Generative AI programs have gotten better and better at constructing impressively detailed visual images from text inputs, but researchers at Japan’s Osaka University have taken things a major step forward. They enlisted AI to reconstruct accurate, high-resolution images from humans’ brain activity generated while looking at images in front of them.

[Related: A guide to the internet’s favorite generative AIs.]

As recently highlighted by Science and elsewhere, a team at Osaka ’s Graduate School of Frontier Biosciences’ new paper details how they utilized Stable Diffusion, a popular AI image generation program, to translate brain activity into corresponding visual representation. Although there have been many previous, similar thought-to-computer image experiments, this test is the first to employ Stable Diffusion. For additional system training, researchers linked thousands of photos’ textual descriptions to volunteers’ brain patterns detected when viewing the pictures via functional magnetic resonance imaging (fMRI) scans.

AI photo
Stable Diffusion recreated images seen by humans (above) after translating their brain activity (below) Credit: Graduate School of Frontier Biosciences

Blood flow levels fluctuate within the brain depending on which areas are being activated. Blood traveling to humans’ temporal lobes, for example, helps with decoding information about “contents” of an image, i.e. objects, people, surroundings, while the occipital lobe handles dimensional qualities like perspective, scale, and positioning. An existing online dataset of fMRI scans generated by four humans looking at over 10,000 images was fed into Stable Diffusion, followed by the images’ text descriptions and keywords. This allowed the program to “learn” how to translate the applicable brain activity into visual representations.

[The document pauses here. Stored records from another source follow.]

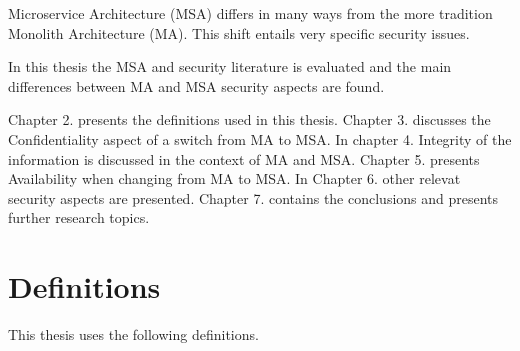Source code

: \begin{sloppypar}
    Microservice Architecture (MSA) differs in many ways from 
    the more tradition Monolith Architecture (MA). This shift entails very specific security issues.

    In this thesis the MSA and security literature is evaluated and the main differences between
    MA and MSA security aspects are found.

    Chapter 2. presents the definitions used in this thesis. 
    Chapter 3. discusses the Confidentiality aspect of a switch from MA to MSA. 
    In chapter 4. Integrity of the information is discussed in the context of MA and MSA. 
    Chapter 5. presents Availability when changing from MA to MSA.
    In Chapter 6. other relevat security aspects are presented.
    Chapter 7. contains the conclusions and presents further research topics.
\end{sloppypar}


\section{Definitions}
\begin{sloppypar}
    This thesis uses the following definitions.
\end{sloppypar}



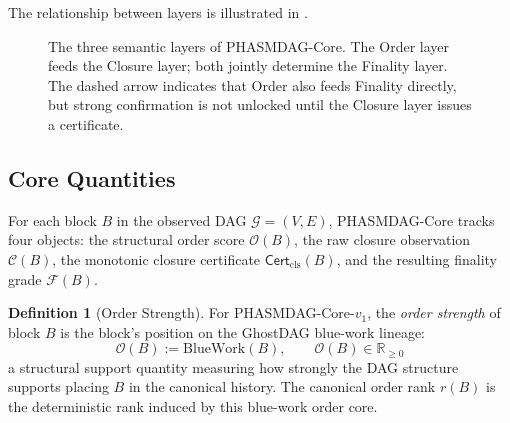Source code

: \documentclass[11pt]{article}
\theoremstyle{definition}
\newtheorem{definition}{Definition}[section]
\theoremstyle{plain}
\theoremstyle{remark}
\newcommand{\Ostr}{\mathcal{O}}          %
\newcommand{\Clvl}{\mathcal{C}}          %
\newcommand{\Ffin}{\mathcal{F}}          %
\newcommand{\Certcls}{\mathsf{Cert}_{\mathrm{cls}}}
\newcommand{\Dag}{\mathcal{G}}          %
\newcommand{\Rset}{\mathbb{R}}          %
\begin{document}
The relationship between layers is illustrated in .

\begin{figure}[t]
\centering
{}
\caption{The three semantic layers of PHASMDAG-Core.  The Order layer feeds the
Closure layer; both jointly determine the Finality layer.  The dashed arrow
indicates that Order also feeds Finality directly, but strong confirmation is
not unlocked until the Closure layer issues a certificate.}
\label{fig:layers}
\end{figure}

\subsection{Core Quantities}

For each block $B$ in the observed DAG $\Dag = (V, E)$,
PHASMDAG-Core tracks four objects:
the structural order score $\Ostr(B)$,
the raw closure observation $\Clvl(B)$,
the monotonic closure certificate $\Certcls(B)$,
and the resulting finality grade $\Ffin(B)$.

\begin{definition}[Order Strength]\label{def:order_strength}
For PHASMDAG-Core-$v_1$, the \emph{order strength} of block $B$ is the block's
position on the GhostDAG blue-work lineage:
\begin{equation}\label{eq:order_strength}
\Ostr(B) := \mathrm{BlueWork}(B), \qquad \Ostr(B) \in \Rset_{\ge 0}
\end{equation}
a structural support quantity measuring how strongly the DAG structure supports
placing $B$ in the canonical history.
The canonical order rank $r(B)$ is the deterministic rank induced by this
blue-work order core.
\end{definition}
\end{document}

[Related: ChatGPT is quietly co-authoring books on Amazon.]

During the testing, for example, a human looked at the image of a clock tower. The brain activity registered by the fMRI corresponded to Stable Diffusion’s previous keyword training, which then fed the keywords into its existing text-to-image generator. From there, a recreated clock tower was further detailed based on the occipital lobe’s layout and perspective information to form a final, impressive image.

As of right now, the team’s augmented Stable Diffusion image generation is limited only to the four person image database—further testing will require additional testers’ brain scans for training purposes. That said, the team’s groundbreaking advancements show immense promise in areas such as cognitive neuroscience, and as Science notes, could even one day help researchers delve into how other species perceive the environments around them.